The Bureau of Research of the War Trade Board has calculated that with an average 300 gram ration from December 1, as suggested in your letter of November 22, the supplies (257,860 tons) of September 21 as stated in your Memorandum of November 16 (deducting consumption, September 21 to December 1, on the basis of an average 260 gram daily consumption for 4,000,000 people, and ignoring importations September 21 to December 1) would last till May 2, 1919, without any further importation.
2. I find a considerable disparity between the statement on page 4 of your Memorandum of November 16 concerning the supplies of food in Switzerland, as of September 21, and the data procured by the Bureau of Research.

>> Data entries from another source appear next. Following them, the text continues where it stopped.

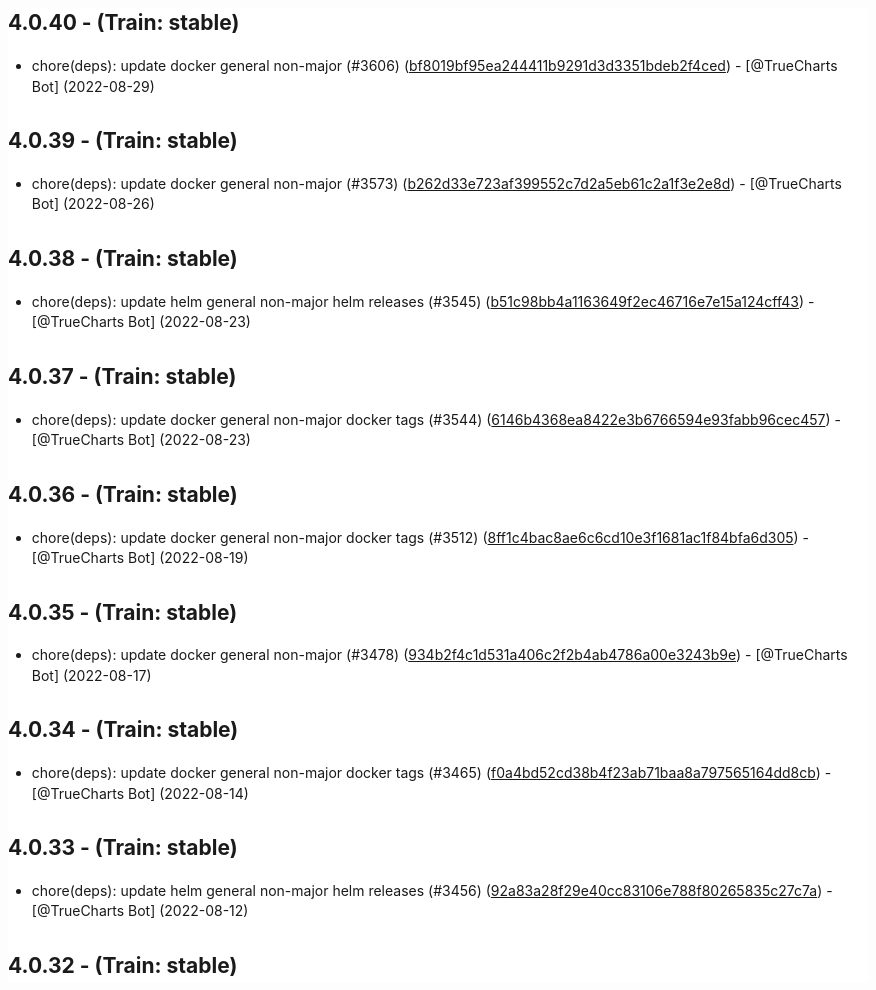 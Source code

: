 ## 4.0.40 - (Train: stable)

- chore(deps): update docker general non-major (#3606) ([bf8019bf95ea244411b9291d3d3351bdeb2f4ced](https://github.com/truecharts/charts/commit/bf8019bf95ea244411b9291d3d3351bdeb2f4ced)) - [@TrueCharts Bot] (2022-08-29)

## 4.0.39 - (Train: stable)

- chore(deps): update docker general non-major (#3573) ([b262d33e723af399552c7d2a5eb61c2a1f3e2e8d](https://github.com/truecharts/charts/commit/b262d33e723af399552c7d2a5eb61c2a1f3e2e8d)) - [@TrueCharts Bot] (2022-08-26)

## 4.0.38 - (Train: stable)

- chore(deps): update helm general non-major helm releases (#3545) ([b51c98bb4a1163649f2ec46716e7e15a124cff43](https://github.com/truecharts/charts/commit/b51c98bb4a1163649f2ec46716e7e15a124cff43)) - [@TrueCharts Bot] (2022-08-23)

## 4.0.37 - (Train: stable)

- chore(deps): update docker general non-major docker tags (#3544) ([6146b4368ea8422e3b6766594e93fabb96cec457](https://github.com/truecharts/charts/commit/6146b4368ea8422e3b6766594e93fabb96cec457)) - [@TrueCharts Bot] (2022-08-23)

## 4.0.36 - (Train: stable)

- chore(deps): update docker general non-major docker tags (#3512) ([8ff1c4bac8ae6c6cd10e3f1681ac1f84bfa6d305](https://github.com/truecharts/charts/commit/8ff1c4bac8ae6c6cd10e3f1681ac1f84bfa6d305)) - [@TrueCharts Bot] (2022-08-19)

## 4.0.35 - (Train: stable)

- chore(deps): update docker general non-major (#3478) ([934b2f4c1d531a406c2f2b4ab4786a00e3243b9e](https://github.com/truecharts/charts/commit/934b2f4c1d531a406c2f2b4ab4786a00e3243b9e)) - [@TrueCharts Bot] (2022-08-17)

## 4.0.34 - (Train: stable)

- chore(deps): update docker general non-major docker tags (#3465) ([f0a4bd52cd38b4f23ab71baa8a797565164dd8cb](https://github.com/truecharts/charts/commit/f0a4bd52cd38b4f23ab71baa8a797565164dd8cb)) - [@TrueCharts Bot] (2022-08-14)

## 4.0.33 - (Train: stable)

- chore(deps): update helm general non-major helm releases (#3456) ([92a83a28f29e40cc83106e788f80265835c27c7a](https://github.com/truecharts/charts/commit/92a83a28f29e40cc83106e788f80265835c27c7a)) - [@TrueCharts Bot] (2022-08-12)

## 4.0.32 - (Train: stable)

a. In your Memorandum the ‘inland crop’ which I interpret to mean the domestic crop, is stated to have covered 113,000 hectares, and to have aggregated 170,000 tons. The area given (113,000 hectares) is approximately that devoted in 1918 to wheat and rye alone (111,000 hectares), as reported by the International Institute of Agriculture, but the estimated combined yield of wheat and rye is, as reported by the same authority, 240,000 metric tons. The area devoted to the three bread cereals (wheat, rye and barley) was 120,000 hectares, according to the International Institute, and the combined yield 254,000 tons. If oats and corn are added, the ‘inland crop’ is reported to have covered 158,000 hectares, and to have totaled 338,900 metric tons.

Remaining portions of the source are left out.